SKÖVDE, SWEDEN — The 2003 4 Nations Cup finished with a classic tilt between women’s hockey two ‘superpowers’ Canada and the USA, with Team USA beating Canada by the score of 2-1 after 22 shots, 11 on each side, were taken in a sudden-death shoot out that decided the outcome of the game. USA’s veteran Cammi Granato was the only player to score in the shoot-out, and scoring both of USA’s goals, to give USA the 2-1 victory…..
The two teams faced off twice at this 4 Nations Cup event, with USA winning both games (2-0 and 2-1 in shootout). These games were the first times that Canada and the USA have met since the 2003 Four Nations Cup, which Canada captured.
Unlike IIHF regulations, the 4 Nations Cup tournament format called for a sudden death shootout after 3 periods of regulation play and 5 minutes of overtime, which meant pressure right from the start for both teams.

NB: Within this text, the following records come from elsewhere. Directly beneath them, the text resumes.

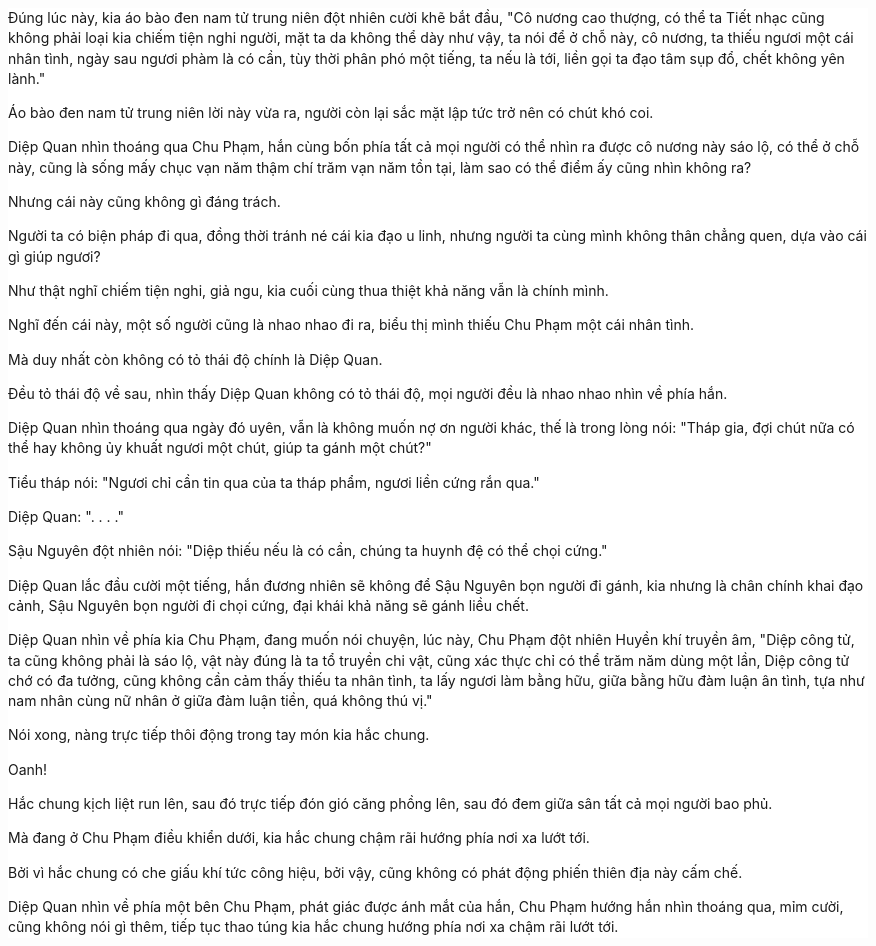 Đúng lúc này, kia áo bào đen nam tử trung niên đột nhiên cười khẽ bắt đầu, "Cô nương cao thượng, có thể ta Tiết nhạc cũng không phải loại kia chiếm tiện nghi người, mặt ta da không thể dày như vậy, ta nói để ở chỗ này, cô nương, ta thiếu ngươi một cái nhân tình, ngày sau ngươi phàm là có cần, tùy thời phân phó một tiếng, ta nếu là tới, liền gọi ta đạo tâm sụp đổ, chết không yên lành."

Áo bào đen nam tử trung niên lời này vừa ra, người còn lại sắc mặt lập tức trở nên có chút khó coi.

Diệp Quan nhìn thoáng qua Chu Phạm, hắn cùng bốn phía tất cả mọi người có thể nhìn ra được cô nương này sáo lộ, có thể ở chỗ này, cũng là sống mấy chục vạn năm thậm chí trăm vạn năm tồn tại, làm sao có thể điểm ấy cũng nhìn không ra?

Nhưng cái này cũng không gì đáng trách.

Người ta có biện pháp đi qua, đồng thời tránh né cái kia đạo u linh, nhưng người ta cùng mình không thân chẳng quen, dựa vào cái gì giúp ngươi?

Như thật nghĩ chiếm tiện nghi, giả ngu, kia cuối cùng thua thiệt khả năng vẫn là chính mình.

Nghĩ đến cái này, một số người cũng là nhao nhao đi ra, biểu thị mình thiếu Chu Phạm một cái nhân tình.

Mà duy nhất còn không có tỏ thái độ chính là Diệp Quan.

Đều tỏ thái độ về sau, nhìn thấy Diệp Quan không có tỏ thái độ, mọi người đều là nhao nhao nhìn về phía hắn.

Diệp Quan nhìn thoáng qua ngày đó uyên, vẫn là không muốn nợ ơn người khác, thế là trong lòng nói: "Tháp gia, đợi chút nữa có thể hay không ủy khuất ngươi một chút, giúp ta gánh một chút?"

Tiểu tháp nói: "Ngươi chỉ cần tin qua của ta tháp phẩm, ngươi liền cứng rắn qua."

Diệp Quan: ". . . ."

Sậu Nguyên đột nhiên nói: "Diệp thiếu nếu là có cần, chúng ta huynh đệ có thể chọi cứng."

Diệp Quan lắc đầu cười một tiếng, hắn đương nhiên sẽ không để Sậu Nguyên bọn người đi gánh, kia nhưng là chân chính khai đạo cảnh, Sậu Nguyên bọn người đi chọi cứng, đại khái khả năng sẽ gánh liều chết.

Diệp Quan nhìn về phía kia Chu Phạm, đang muốn nói chuyện, lúc này, Chu Phạm đột nhiên Huyền khí truyền âm, "Diệp công tử, ta cũng không phải là sáo lộ, vật này đúng là ta tổ truyền chi vật, cũng xác thực chỉ có thể trăm năm dùng một lần, Diệp công tử chớ có đa tưởng, cũng không cần cảm thấy thiếu ta nhân tình, ta lấy ngươi làm bằng hữu, giữa bằng hữu đàm luận ân tình, tựa như nam nhân cùng nữ nhân ở giữa đàm luận tiền, quá không thú vị."

Nói xong, nàng trực tiếp thôi động trong tay món kia hắc chung.

Oanh!

Hắc chung kịch liệt run lên, sau đó trực tiếp đón gió căng phồng lên, sau đó đem giữa sân tất cả mọi người bao phủ.

Mà đang ở Chu Phạm điều khiển dưới, kia hắc chung chậm rãi hướng phía nơi xa lướt tới.

Bởi vì hắc chung có che giấu khí tức công hiệu, bởi vậy, cũng không có phát động phiến thiên địa này cấm chế.

Diệp Quan nhìn về phía một bên Chu Phạm, phát giác được ánh mắt của hắn, Chu Phạm hướng hắn nhìn thoáng qua, mỉm cười, cũng không nói gì thêm, tiếp tục thao túng kia hắc chung hướng phía nơi xa chậm rãi lướt tới.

The shootout went 11 rounds, which had spectacular saves by both goaltenders and a goalpost hit by each side, before Cammi Granato of the USA beat Charline Labonté on a deke to give the U.S. their second Nations Cup victory, and 2nd victory in six shootout games against Canada.

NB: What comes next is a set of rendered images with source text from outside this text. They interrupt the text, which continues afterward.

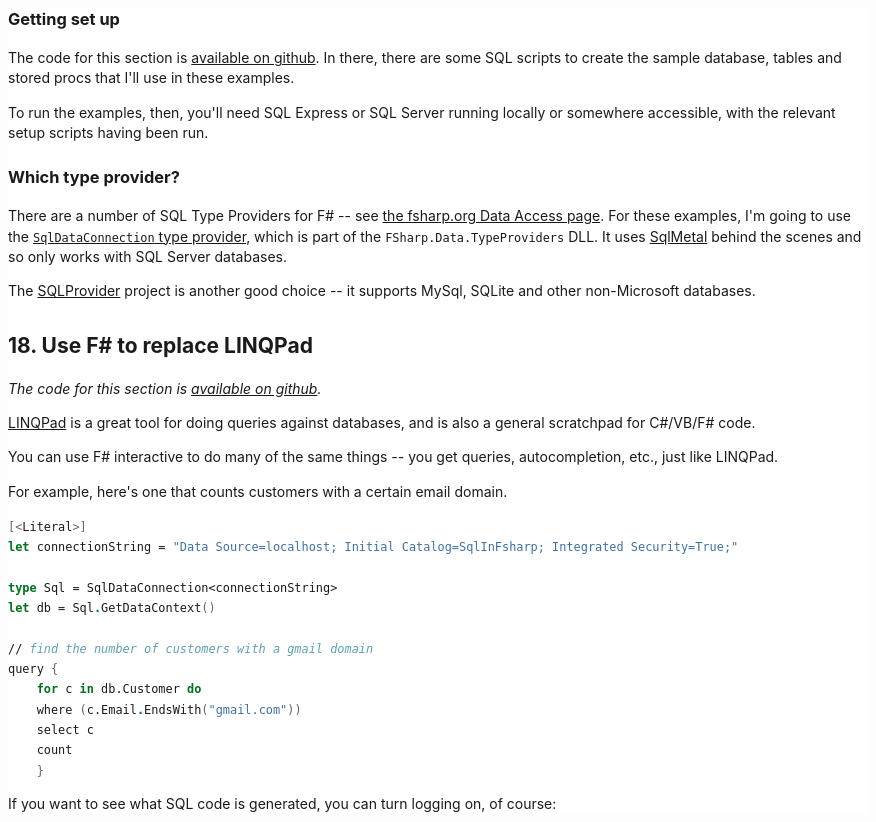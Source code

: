 ### Getting set up

The code for this section is [available on github](http://github.com/swlaschin/low-risk-ways-to-use-fsharp-at-work/blob/master/SqlInFsharp/).
In there, there are some SQL scripts to create the sample database, tables and stored procs that I'll use in these examples.

To run the examples, then, you'll need SQL Express or SQL Server running locally or somewhere accessible, with the relevant setup scripts having been run.

### Which type provider?

There are a number of SQL Type Providers for F# -- see [the fsharp.org Data Access page](http://fsharp.org/data-access/). For these examples, I'm going to use
the [`SqlDataConnection` type provider](http://msdn.microsoft.com/en-us/library/hh361033.aspx), which is part of the `FSharp.Data.TypeProviders` DLL.
It uses [SqlMetal](http://msdn.microsoft.com/en-us/library/bb386987.aspx) behind the scenes and so only works with SQL Server databases.

The [SQLProvider](http://fsprojects.github.io/SQLProvider/) project is another good choice -- it supports MySql, SQLite and other non-Microsoft databases.

<a name="sql-linqpad"></a>
## 18. Use F# to replace LINQPad

*The code for this section is [available on github](http://github.com/swlaschin/low-risk-ways-to-use-fsharp-at-work/blob/master/SqlInFsharp/FsharpInsteadOfLinqpad.fsx).*

[LINQPad](http://www.linqpad.net/) is a great tool for doing queries against databases, and is also a general scratchpad for C#/VB/F# code.

You can use F# interactive to do many of the same things -- you get queries, autocompletion, etc., just like LINQPad. 

For example, here's one that counts customers with a certain email domain.

```fsharp
[<Literal>]
let connectionString = "Data Source=localhost; Initial Catalog=SqlInFsharp; Integrated Security=True;"

type Sql = SqlDataConnection<connectionString>
let db = Sql.GetDataContext()

// find the number of customers with a gmail domain
query {
    for c in db.Customer do
    where (c.Email.EndsWith("gmail.com"))
    select c
    count
    }
```

If you want to see what SQL code is generated, you can turn logging on, of course:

The best chance in the opening ten minutes of the 1st period came as Canada’s Colleen Sostorics moved in from the point along the boards, managing to beat a U.S. defender in close to get in alone on U.S. goaltender Pam Dreyer, but Dreyer was up to the challenge and the game remained scoreless. At the other end of the ice in the 1st period, Canada’s goaltender Charline Labonté came up with a great save on Kristin King from the slot.
Canada scored first at 14:01 of the 1st period, thanks to some great forechecking which led to Jayna Hefford setting up Caroline Ouellette in front, who beat Dreyer between the pads.
USA tied the score at 1-1 midway through the middle frame, during a power play. Labonté made the initial save but the puck found its way onto Cammi Granato’s stick in the crease and the veteran scored. Granato came close to putting USA on top two minutes later, but Labonté made a great pad save to keep score 1-1 through forty minutes.
Canada carried the play for the entire five-minute overtime but their numerous chances didn’t translate into the winning goal, and both teams were off the sudden death shootout.
Canada’s players and staff will be traveling all day on Monday, November 10th, scheduled to arrive as a group in Toronto, ON at 3:35 pm (Eastern) on Air Canada flight 857, although a number of the players and staff will then be connecting to their final destinations.